The information criteria, such as Akaike information criterion (AIC) and Bayesian information criterion (BIC), are adopted for model selection by using both the fitting accuracy and model complexity. Based on a weighted combination of these criteria and other accuracy measures, some scholars have also proposed their own sets of hybrid information criteria [49]. However, the model that is chosen based on these information criteria may not have the highest out-of-sample accuracy. Most traditional information criteria also require the fitting error to adhere to a Gaussian distribution, which is challenging to meet in practical situations.
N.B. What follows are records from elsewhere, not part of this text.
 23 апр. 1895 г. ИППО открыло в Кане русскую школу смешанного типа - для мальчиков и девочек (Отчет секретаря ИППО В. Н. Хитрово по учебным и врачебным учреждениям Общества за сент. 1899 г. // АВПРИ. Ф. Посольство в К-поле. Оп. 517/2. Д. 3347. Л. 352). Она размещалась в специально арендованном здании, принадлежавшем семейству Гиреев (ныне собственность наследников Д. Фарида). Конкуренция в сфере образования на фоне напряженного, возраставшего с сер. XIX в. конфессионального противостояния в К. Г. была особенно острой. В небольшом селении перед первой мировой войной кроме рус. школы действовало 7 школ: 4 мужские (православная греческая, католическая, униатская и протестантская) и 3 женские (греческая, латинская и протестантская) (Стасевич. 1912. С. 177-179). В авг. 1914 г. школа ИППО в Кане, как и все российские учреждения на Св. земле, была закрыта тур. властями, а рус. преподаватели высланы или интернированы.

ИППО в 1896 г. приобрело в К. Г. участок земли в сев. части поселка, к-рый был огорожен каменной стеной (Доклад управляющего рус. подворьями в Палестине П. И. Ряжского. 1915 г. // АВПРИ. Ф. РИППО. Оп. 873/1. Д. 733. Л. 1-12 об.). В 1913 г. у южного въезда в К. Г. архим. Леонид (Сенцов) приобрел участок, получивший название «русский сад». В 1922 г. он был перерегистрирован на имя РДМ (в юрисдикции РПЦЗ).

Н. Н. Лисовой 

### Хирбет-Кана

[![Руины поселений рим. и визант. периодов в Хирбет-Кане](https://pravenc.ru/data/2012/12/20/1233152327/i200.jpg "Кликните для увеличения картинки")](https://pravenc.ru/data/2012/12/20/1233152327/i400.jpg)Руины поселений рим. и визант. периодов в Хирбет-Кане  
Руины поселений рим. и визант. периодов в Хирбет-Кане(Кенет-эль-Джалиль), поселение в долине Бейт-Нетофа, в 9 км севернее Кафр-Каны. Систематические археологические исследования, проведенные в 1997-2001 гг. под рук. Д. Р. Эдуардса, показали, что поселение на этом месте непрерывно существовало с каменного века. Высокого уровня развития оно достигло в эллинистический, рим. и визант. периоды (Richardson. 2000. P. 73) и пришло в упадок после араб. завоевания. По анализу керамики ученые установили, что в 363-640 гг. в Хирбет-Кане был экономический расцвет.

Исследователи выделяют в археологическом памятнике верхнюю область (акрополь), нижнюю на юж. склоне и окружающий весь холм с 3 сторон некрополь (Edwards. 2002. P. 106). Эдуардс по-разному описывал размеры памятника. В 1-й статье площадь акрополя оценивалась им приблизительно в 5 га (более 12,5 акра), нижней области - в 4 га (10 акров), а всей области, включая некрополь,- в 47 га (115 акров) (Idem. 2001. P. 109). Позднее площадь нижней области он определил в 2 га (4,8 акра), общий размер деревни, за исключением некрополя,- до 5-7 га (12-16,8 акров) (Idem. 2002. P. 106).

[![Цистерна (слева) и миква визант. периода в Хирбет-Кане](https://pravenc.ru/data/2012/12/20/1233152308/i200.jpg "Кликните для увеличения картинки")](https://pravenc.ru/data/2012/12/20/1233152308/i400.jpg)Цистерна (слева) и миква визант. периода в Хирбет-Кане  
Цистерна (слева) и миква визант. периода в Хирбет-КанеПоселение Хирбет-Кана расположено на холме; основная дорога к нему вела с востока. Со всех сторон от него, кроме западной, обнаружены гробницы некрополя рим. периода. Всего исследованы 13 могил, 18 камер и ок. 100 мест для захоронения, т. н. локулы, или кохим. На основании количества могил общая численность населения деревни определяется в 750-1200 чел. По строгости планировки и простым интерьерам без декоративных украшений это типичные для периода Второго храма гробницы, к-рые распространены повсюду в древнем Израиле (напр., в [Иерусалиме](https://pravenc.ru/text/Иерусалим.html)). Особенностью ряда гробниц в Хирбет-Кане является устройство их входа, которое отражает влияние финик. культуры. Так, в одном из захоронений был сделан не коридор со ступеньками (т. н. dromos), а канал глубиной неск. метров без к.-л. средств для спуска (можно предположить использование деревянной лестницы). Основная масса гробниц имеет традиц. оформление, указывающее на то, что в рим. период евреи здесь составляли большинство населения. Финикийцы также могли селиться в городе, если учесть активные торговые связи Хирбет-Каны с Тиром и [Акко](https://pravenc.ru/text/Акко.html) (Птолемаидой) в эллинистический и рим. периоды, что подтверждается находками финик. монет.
Cross-validation evaluation methods, such as hold-out and K-fold, have been widely used in selecting suitable machine learning models given their ability to accurately reflect the generalizability of candidate models without requiring a probabilistic assumption. In the hold-out method, a portion at the end of a time series is chosen as an independent validation set for the model evaluation, whereas the time series observed before this validation set are used for the model generation. Given that the training time series comes before the validation time series in this method, the nature dependency of the time series (i.e., the future depends on the past) is respected [3], [8]. However, by ignoring the cross-use of data, the hold-out method can result in an unbalanced model evaluation. In other words, this method only uses one part of the samples to compute the error, and the properties of neither the remaining time series nor the unobserved future data can be well captured by this error alone [4]. By contrast, the K-fold method provides a more robust error estimation by using every component of the samples in evaluating the model and averaging all individual error measure values to obtain the final estimation of the candidate model. However, due to the issue of data leakage or modeling from hindsight (i.e., the past data are used for evaluating the model, whereas the future data are used for training the model), the K-fold method might be ineffective for time series samples. When left unaddressed, this problem may cause the produced model to absorb future patterns, thereby reducing its capacity to generalize those samples that have not yet been observed.

As a kind of special cross-validation method, time series cross-validation (TSCV) has recently been employed in quantitatively evaluating models based on time series data [4], [35]. This data-driven model selection approach makes no assumptions about the probability of the samples, and solves the problem of time series leakage by applying an effective sequential partition and evaluation technique. The majority of the current TSCV research have mainly focused on simple data preprocessing or single model evaluation. The potential of TSCV to be extended to the field of ensemble forecasting warrants further research.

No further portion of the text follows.